== How to complete this task ==
Look for the word "into" in the data below, and copy every line that holds it.

== Source material ==
+ + + + + + +

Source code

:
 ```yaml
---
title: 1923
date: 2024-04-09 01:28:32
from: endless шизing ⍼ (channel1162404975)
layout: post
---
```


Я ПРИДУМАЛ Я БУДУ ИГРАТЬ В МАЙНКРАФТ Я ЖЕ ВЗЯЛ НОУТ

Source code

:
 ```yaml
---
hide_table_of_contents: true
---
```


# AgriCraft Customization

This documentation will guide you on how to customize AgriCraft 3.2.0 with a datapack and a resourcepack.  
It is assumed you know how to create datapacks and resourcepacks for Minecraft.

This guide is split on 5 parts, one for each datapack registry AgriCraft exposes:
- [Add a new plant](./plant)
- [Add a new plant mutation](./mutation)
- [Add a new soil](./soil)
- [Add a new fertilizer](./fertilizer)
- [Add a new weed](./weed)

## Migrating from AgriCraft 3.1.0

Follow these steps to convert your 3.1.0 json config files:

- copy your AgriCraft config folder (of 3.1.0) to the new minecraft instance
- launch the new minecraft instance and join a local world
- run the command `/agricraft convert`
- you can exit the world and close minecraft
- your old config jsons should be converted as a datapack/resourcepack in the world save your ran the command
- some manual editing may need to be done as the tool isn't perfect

+ + + + + + +

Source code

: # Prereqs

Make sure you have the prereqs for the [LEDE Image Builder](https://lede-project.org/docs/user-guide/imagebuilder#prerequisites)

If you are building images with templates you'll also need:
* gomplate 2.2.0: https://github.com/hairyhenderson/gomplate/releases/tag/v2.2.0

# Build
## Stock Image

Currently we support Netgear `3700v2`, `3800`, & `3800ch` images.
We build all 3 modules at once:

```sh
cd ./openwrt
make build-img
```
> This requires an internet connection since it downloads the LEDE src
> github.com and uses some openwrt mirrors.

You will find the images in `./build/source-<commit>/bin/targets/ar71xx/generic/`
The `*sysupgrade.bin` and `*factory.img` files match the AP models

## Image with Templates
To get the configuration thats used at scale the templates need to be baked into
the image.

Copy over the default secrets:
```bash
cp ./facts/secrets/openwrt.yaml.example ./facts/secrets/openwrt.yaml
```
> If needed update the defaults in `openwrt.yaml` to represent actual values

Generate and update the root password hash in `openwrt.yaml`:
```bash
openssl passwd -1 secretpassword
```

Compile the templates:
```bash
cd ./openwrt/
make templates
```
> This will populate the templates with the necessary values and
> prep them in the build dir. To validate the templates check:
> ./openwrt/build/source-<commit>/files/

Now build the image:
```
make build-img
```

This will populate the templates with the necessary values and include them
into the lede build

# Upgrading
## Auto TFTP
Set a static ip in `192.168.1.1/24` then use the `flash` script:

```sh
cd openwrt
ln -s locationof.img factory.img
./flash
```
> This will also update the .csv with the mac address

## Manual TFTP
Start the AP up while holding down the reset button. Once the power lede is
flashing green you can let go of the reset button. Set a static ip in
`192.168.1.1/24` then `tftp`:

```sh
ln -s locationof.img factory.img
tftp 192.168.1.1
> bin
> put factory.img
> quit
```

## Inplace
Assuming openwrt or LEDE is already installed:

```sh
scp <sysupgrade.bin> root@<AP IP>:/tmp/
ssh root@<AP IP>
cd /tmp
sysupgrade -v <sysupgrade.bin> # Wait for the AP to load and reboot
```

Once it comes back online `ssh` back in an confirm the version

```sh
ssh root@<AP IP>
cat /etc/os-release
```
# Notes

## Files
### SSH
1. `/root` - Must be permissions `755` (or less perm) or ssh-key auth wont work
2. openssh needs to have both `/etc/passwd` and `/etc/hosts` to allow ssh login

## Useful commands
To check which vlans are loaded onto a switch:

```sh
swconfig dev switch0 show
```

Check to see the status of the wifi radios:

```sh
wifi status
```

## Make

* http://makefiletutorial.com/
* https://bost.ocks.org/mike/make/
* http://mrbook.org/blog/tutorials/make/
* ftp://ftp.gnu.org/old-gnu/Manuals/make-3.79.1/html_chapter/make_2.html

+ + + + + + +

== Written response ==
To get the configuration thats used at scale the templates need to be baked into
into the lede build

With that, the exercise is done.